• [THE TASK] Line by line, set down the records below from the first line through the line containing "# Описание индивидуальной работы". Omit the pictures.
RECORDS SHOWN: Begin
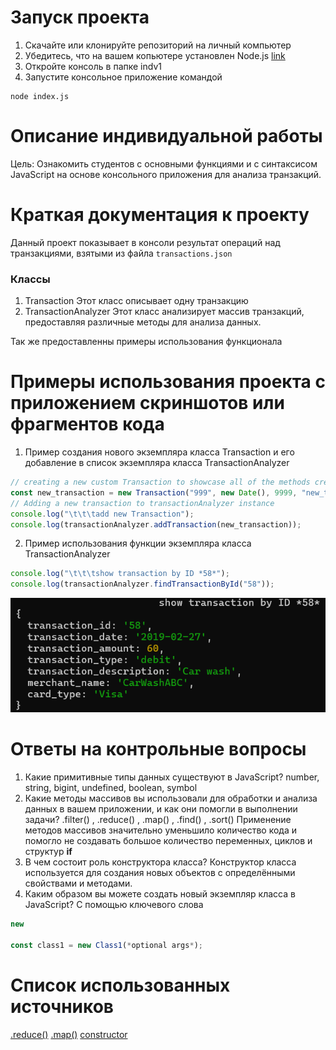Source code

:# Запуск проекта 
1) Скачайте или клонируйте репозиторий на личный компьютер
2) Убедитесь, что на вашем копьютере установлен Node.js [link](https://nodejs.org/en)
3) Откройте консоль в папке indv1
4) Запустите консольное приложение командой 
```console
node index.js
```

# Описание индивидуальной работы
Цель: Ознакомить студентов с основными функциями и с синтаксисом JavaScript на основе консольного приложения для анализа транзакций.

# Краткая документация к проекту
Данный проект показывает в консоли результат операций над транзакциями, взятыми из файла ```transactions.json```
### Классы
1. Transaction
Этот класс описывает одну транзакцию
2. TransactionAnalyzer 
Этот класс анализирует массив транзакций, предоставляя различные методы для анализа данных.

Так же предоставленны примеры использования функционала

# Примеры использования проекта с приложением скриншотов или фрагментов кода

1. Пример создания нового экземпляра класса Transaction и его добавление в список экземпляра класса TransactionAnalyzer
```js
// creating a new custom Transaction to showcase all of the methods created
const new_transaction = new Transaction("999", new Date(), 9999, "new_type", "there is a long long long long description", "Merchant_111", "Visa");
// Adding a new transaction to transactionAnalyzer instance
console.log("\t\t\tadd new Transaction");
console.log(transactionAnalyzer.addTransaction(new_transaction));
```
2. Пример использования функции экземпляра класса TransactionAnalyzer
```js
console.log("\t\t\tshow transaction by ID *58*");
console.log(transactionAnalyzer.findTransactionById("58"));
```
![result in console](image.png)

# Ответы на контрольные вопросы
1. Какие примитивные типы данных существуют в JavaScript?
number, string, bigint, undefined, boolean, symbol
2. Какие методы массивов вы использовали для обработки и анализа данных в вашем приложении, и как они помогли в выполнении задачи?
.filter() , .reduce() , .map() , .find() , .sort()
Применение методов массивов значительно уменьшило количество кода и помогло не создавать большое количество переменных, циклов и структур **if** 
3. В чем состоит роль конструктора класса?
Конструктор класса используется для создания новых объектов с определёнными свойствами и методами.
4. Каким образом вы можете создать новый экземпляр класса в JavaScript?
С помощью ключевого слова 
```javascript
new

const class1 = new Class1(*optional args*);
```
# Список использованных источников
[.reduce()](https://developer.mozilla.org/en-US/docs/Web/JavaScript/Reference/Global_Objects/Array/reduce)
[.map()](https://developer.mozilla.org/en-US/docs/Web/JavaScript/Reference/Global_Objects/Array/map)
[constructor](https://developer.mozilla.org/en-US/docs/Web/JavaScript/Reference/Classes/constructor)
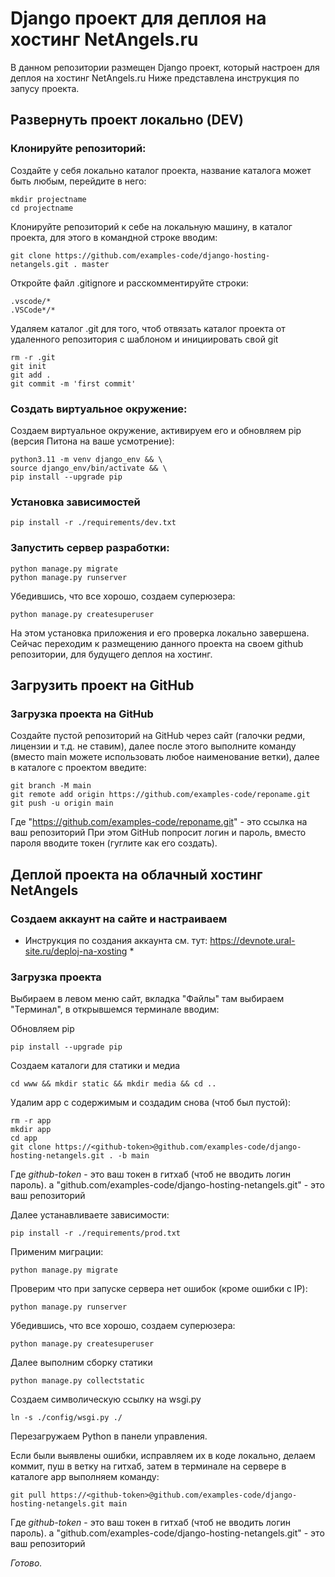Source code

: # Django проект для деплоя на хостинг NetAngels.ru
В данном репозитории размещен Django проект, который настроен для деплоя на хостинг NetAngels.ru
Ниже представлена инструкция по запусу проекта.

## Развернуть проект локально (DEV)

### Клонируйте репозиторий:
Создайте у себя локально каталог проекта, название каталога может быть любым, перейдите в него:
```
mkdir projectname
cd projectname
```

Клонируйте репозиторий к себе на локальную машину, в каталог проекта, для этого в командной строке вводим:
```
git clone https://github.com/examples-code/django-hosting-netangels.git . master
```

Откройте файл .gitignore и расскомментируйте строки:
```
.vscode/*
.VSCode*/*
```

Удаляем каталог .git для того, чтоб отвязать каталог проекта от удаленного репозитория с шаблоном и инициировать свой git
```
rm -r .git
git init
git add .
git commit -m 'first commit'
```

### Создать виртуальное окружение:
Создаем виртуальное окружение, активируем его и обновляем pip (версия Питона на ваше усмотрение):
```
python3.11 -m venv django_env && \
source django_env/bin/activate && \
pip install --upgrade pip
```

### Установка зависимостей

```
pip install -r ./requirements/dev.txt
```

### Запустить сервер разработки:

```
python manage.py migrate
python manage.py runserver
```

Убедившись, что все хорошо, создаем суперюзера:
```
python manage.py createsuperuser
```

На этом установка приложения и его проверка локально завершена.
Сейчас переходим к размещению данного проекта на своем github репозитории, для будущего деплоя на хостинг.


## Загрузить проект на GitHub

### Загрузка проекта на GitHub

Создайте пустой репозиторий на GitHub через сайт (галочки редми, лицензии и т.д. не ставим), далее после этого выполните команду (вместо main можете использовать любое наименование ветки), далее в каталоге с проектом введите:
```
git branch -M main
git remote add origin https://github.com/examples-code/reponame.git
git push -u origin main
```
Где "https://github.com/examples-code/reponame.git" - это ссылка на ваш репозиторий
При этом GitHub попросит логин и пароль, вместо пароля вводите токен (гуглите как его создать).


## Деплой проекта на облачный хостинг NetAngels

### Создаем аккаунт на сайте и настраиваем

* Инструкция по создания аккаунта см. тут: https://devnote.ural-site.ru/deploj-na-xosting *

### Загрузка проекта

Выбираем в левом меню сайт, вкладка "Файлы" там выбираем "Терминал", в открывшемся терминале вводим: 

Обновляем pip
```
pip install --upgrade pip
```

Создаем каталоги для статики и медиа
```
cd www && mkdir static && mkdir media && cd ..
```

Удалим app с содержимым и создадим снова (чтоб был пустой):
```
rm -r app
mkdir app
cd app
git clone https://<github-token>@github.com/examples-code/django-hosting-netangels.git . -b main
```
Где *github-token* - это ваш токен в гитхаб (чтоб не вводить логин пароль).
а "github.com/examples-code/django-hosting-netangels.git" - это ваш репозиторий

Далее устанавливаете зависимости:
```
pip install -r ./requirements/prod.txt
```

Применим миграции:
```
python manage.py migrate
```

Проверим что при запуске сервера нет ошибок (кроме ошибки с IP):
```
python manage.py runserver
```

Убедившись, что все хорошо, создаем суперюзера:
```
python manage.py createsuperuser
```

Далее выполним сборку статики
```
python manage.py collectstatic
```

Создаем символическую ссылку на wsgi.py
```
ln -s ./config/wsgi.py ./
```

Перезагружаем Python в панели управления.

Если были выявлены ошибки, исправляем их в коде локально, делаем коммит, пуш в ветку на гитхаб, затем в терминале на сервере в каталоге app выполняем команду:

```
git pull https://<github-token>@github.com/examples-code/django-hosting-netangels.git main
```
Где *github-token* - это ваш токен в гитхаб (чтоб не вводить логин пароль).
а "github.com/examples-code/django-hosting-netangels.git" - это ваш репозиторий

*Готово.*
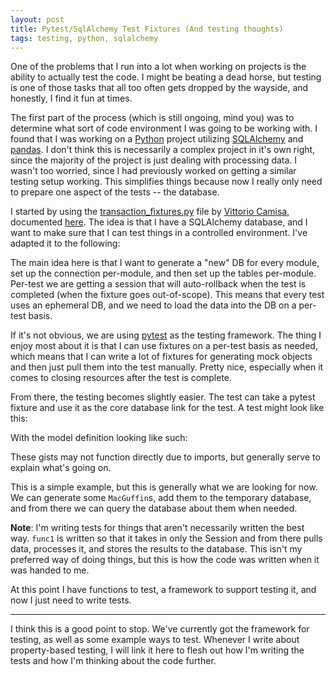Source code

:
 ```yaml
---
layout: post
title: Pytest/SqlAlchemy Test Fixtures (And testing thoughts)
tags: testing, python, sqlalchemy
---
```


One of the problems that I run into a lot when working on projects is the ability to actually test the code. I might be beating a dead horse, but testing is one of those tasks that all too often gets dropped by the wayside, and honestly, I find it fun at times.

The first part of the process (which is still ongoing, mind you) was to determine what sort of code environment I was going to be working with. I found that I was working on a [Python](https://www.python.org/) project utilizing [SQLAlchemy](https://www.sqlalchemy.org/) and [pandas](https://pandas.pydata.org/). I don't think this is necessarily a complex project in it's own right, since the majority of the project is just dealing with processing data. I wasn't too worried, since I had previously worked on getting a similar testing setup working. This simplifies things because now I really only need to prepare one aspect of the tests -- the database.

I started by using the [transaction_fixtures.py](https://gist.github.com/ProvoK/10101902b1f56be946a99d576cbb397f#file-transaction_fixtures-py) file by [Vittorio Camisa](https://medium.com/@vittorio.camisa), documented [here](https://medium.com/@vittorio.camisa/agile-database-integration-tests-with-python-sqlalchemy-and-factory-boy-6824e8fe33a1). The idea is that I have a SQLAlchemy database, and I want to make sure that I can test things in a controlled environment. I've adapted it to the following:

<script src="https://gist.github.com/porterdarby/6c9246d036898e6871bb22542031f8b2.js?file=transaction_fixtures.py"></script>

The main idea here is that I want to generate a "new" DB for every module, set up the connection per-module, and then set up the tables per-module. Per-test we are getting a session that will auto-rollback when the test is completed (when the fixture goes out-of-scope). This means that every test uses an ephemeral DB, and we need to load the data into the DB on a per-test basis.

If it's not obvious, we are using [pytest](https://docs.pytest.org/en/stable/) as the testing framework. The thing I enjoy most about it is that I can use fixtures on a per-test basis as needed, which means that I can write a lot of fixtures for generating mock objects and then just pull them into the test manually. Pretty nice, especially when it comes to closing resources after the test is complete.

From there, the testing becomes slightly easier. The test can take a pytest fixture and use it as the core database link for the test. A test might look like this:

<script src="https://gist.github.com/porterdarby/6c9246d036898e6871bb22542031f8b2.js?file=TestThing.py"></script>

With the model definition looking like such:

<script src="https://gist.github.com/porterdarby/6c9246d036898e6871bb22542031f8b2.js?file=models.py"></script>

These gists may not function directly due to imports, but generally serve to explain what's going on.

This is a simple example, but this is generally what we are looking for now. We can generate some `MacGuffin`s, add them to the temporary database, and from there we can query the database about them when needed.

**Note**: I'm writing tests for things that aren't necessarily written the best way. `func1` is written so that it takes in only the Session and from there pulls data, processes it, and stores the results to the database. This isn't my preferred way of doing things, but this is how the code was written when it was handed to me.

At this point I have functions to test, a framework to support testing it, and now I just need to write tests.

---

I think this is a good point to stop. We've currently got the framework for testing, as well as some example ways to test. Whenever I write about property-based testing, I will link it here to flesh out how I'm writing the tests and how I'm thinking about the code further.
RECORDS SHOWN: End
• [WRITTEN RESPONSE]
Source code

:# Запуск проекта 
1) Скачайте или клонируйте репозиторий на личный компьютер
2) Убедитесь, что на вашем копьютере установлен Node.js [link](https://nodejs.org/en)
3) Откройте консоль в папке indv1
4) Запустите консольное приложение командой 
```console
node index.js
```

# Описание индивидуальной работы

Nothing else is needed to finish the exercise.